The Claims Management Regulator at the Ministry of Justice (MoJ) has imposed a £50,000 fine on Birmingham-based financial services claims management company (CMC) UKMS Money Solutions Limited.

Like so many of the companies against which the regulator has taken action, UKMS was in breach of General Rule 2 of the Conduct of Authorised Persons Rules 2014, which deals with ensuring referrals, leads and data have been obtained in accordance with the regulator’s rules and applicable legislation; and also requires companies to maintain appropriate records and audit trails.

They also failed to comply with Client Specific Rule 1c, which requires all information given to clients to be ‘clear, transparent, fair and not misleading.’

In November 2015, UKMS was fined £80,000 by the data protection watchdog, the Information Commissioner’s Office (ICO), for sending more than 1.3 million spam texts regarding payment protection insurance claims. It is unclear from the MoJ’s enforcement notice if their fine relates to the same issue.

UKMS conducted a large scale marketing campaign in spring 2015, which resulted in 1,442 complaints to the ICO and/or to the 7726 spam text reporting service.

The ICO decided that UKMS had breached Regulation 22 of the Privacy and Electronic Communications (EC Directive) Regulations 2003 (PECR). Companies cannot send marketing texts unless the recipient has explicitly agreed to receive them, and including an opt out option within the text message is not sufficient. The only permitted exception to this is where the person’s contact details have been obtained “in the course of the sale, or

negotiations for the sale of a product or service.” In these circumstances, a company can send the individual marketing information about similar products and services. The company must also give the person a simple means of opting out of electronic marketing communications both at the time the information was collected, and when each marketing communication is sent.

This action follows the ICO’s recent actions against three companies, all in the Manchester area.

The most startling case was that of Altrincham-based Advanced VOIP Solutions Ltd, who were fined £180,000. The company made large numbers of automated calls regarding insurance, packaged bank accounts (PBAs) and flight delays. Even if customers followed the instructions in the call to opt out of receiving future calls, the calls continued, with some households reporting as many as 50 calls a day.

Central Manchester-based Quigley & Carter Limited was fined £80,000 for sending thousands of unsolicited texts regarding PBA claims. This company relied on third party firms to send its texts, however one of the third party firms it used, Help Direct UK Limited, has itself been fined by the ICO in the past. The MoJ and ICO have both reported many instances of companies attempting to deflect blame for their marketing practices to introducers, list brokers and other third parties.

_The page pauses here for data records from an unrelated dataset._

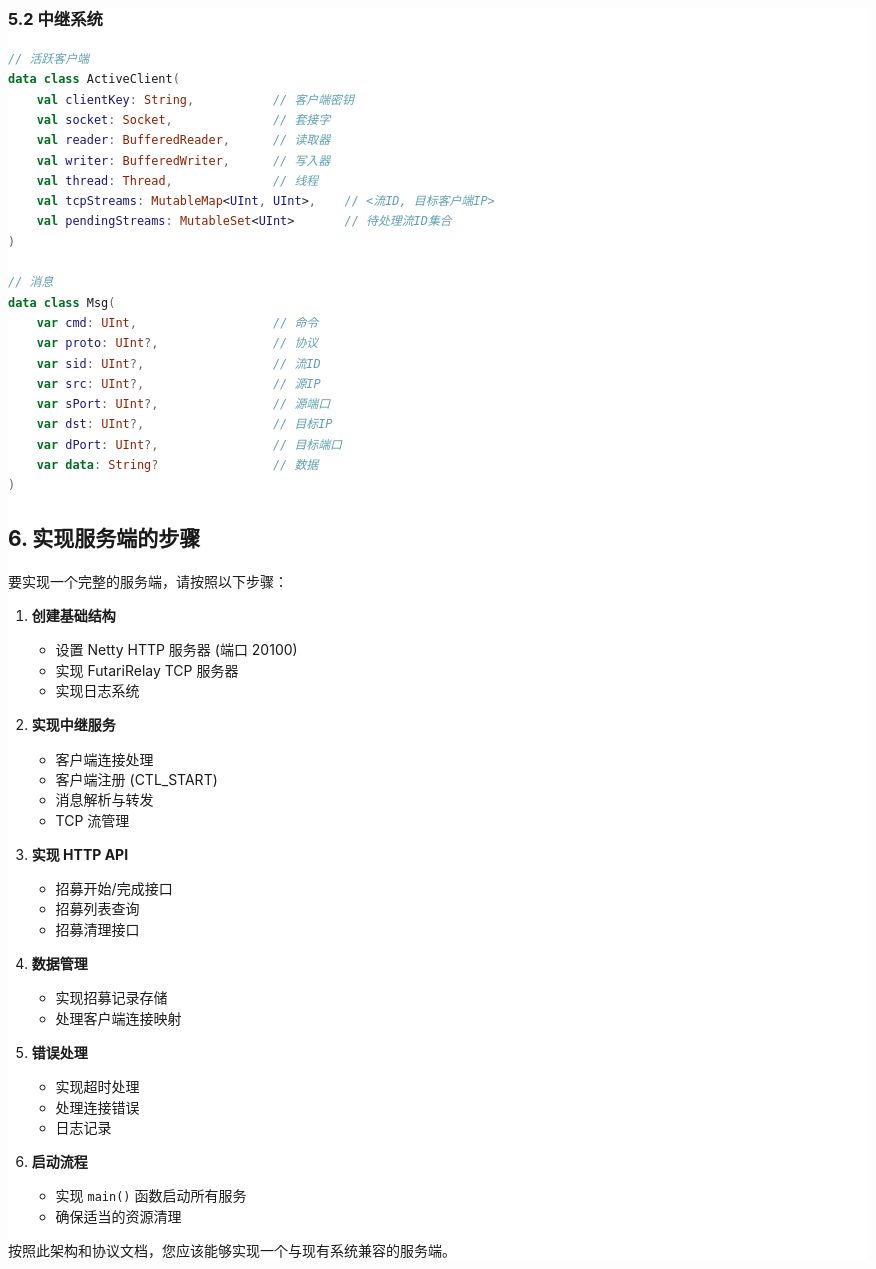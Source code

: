 ### 5.2 中继系统

```kotlin
// 活跃客户端
data class ActiveClient(
    val clientKey: String,           // 客户端密钥
    val socket: Socket,              // 套接字
    val reader: BufferedReader,      // 读取器
    val writer: BufferedWriter,      // 写入器
    val thread: Thread,              // 线程
    val tcpStreams: MutableMap<UInt, UInt>,    // <流ID, 目标客户端IP>
    val pendingStreams: MutableSet<UInt>       // 待处理流ID集合
)

// 消息
data class Msg(
    var cmd: UInt,                   // 命令
    var proto: UInt?,                // 协议
    var sid: UInt?,                  // 流ID
    var src: UInt?,                  // 源IP
    var sPort: UInt?,                // 源端口
    var dst: UInt?,                  // 目标IP
    var dPort: UInt?,                // 目标端口
    var data: String?                // 数据
)
```

## 6. 实现服务端的步骤

要实现一个完整的服务端，请按照以下步骤：

1. **创建基础结构**

   - 设置 Netty HTTP 服务器 (端口 20100)
   - 实现 FutariRelay TCP 服务器
   - 实现日志系统

2. **实现中继服务**

   - 客户端连接处理
   - 客户端注册 (CTL_START)
   - 消息解析与转发
   - TCP 流管理

3. **实现 HTTP API**

   - 招募开始/完成接口
   - 招募列表查询
   - 招募清理接口

4. **数据管理**

   - 实现招募记录存储
   - 处理客户端连接映射

5. **错误处理**

   - 实现超时处理
   - 处理连接错误
   - 日志记录

6. **启动流程**
   - 实现 `main()` 函数启动所有服务
   - 确保适当的资源清理

按照此架构和协议文档，您应该能够实现一个与现有系统兼容的服务端。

Bury-based Central Compensation Office Ltd was not fined, but was issued with a Stop Now order by the ICO after making live marketing calls to individuals registered with the Telephone Preference Service. If the order is breached, a criminal prosecution could follow. The company trades as Industrial Workers Office and National Advice Clinic.

CMCs should also note that although PECR was a piece of European legislation, its provisions have been incorporated into UK law. The vote to leave the European Union does not affect PECR in any way, and the legislation will remain in force unless the UK Government decides to repeal it.

The information shown in this article was correct at the time of publication. Articles are not routinely reviewed and as such are not updated. Please be aware the facts, circumstances or legal position may change after publication of the article.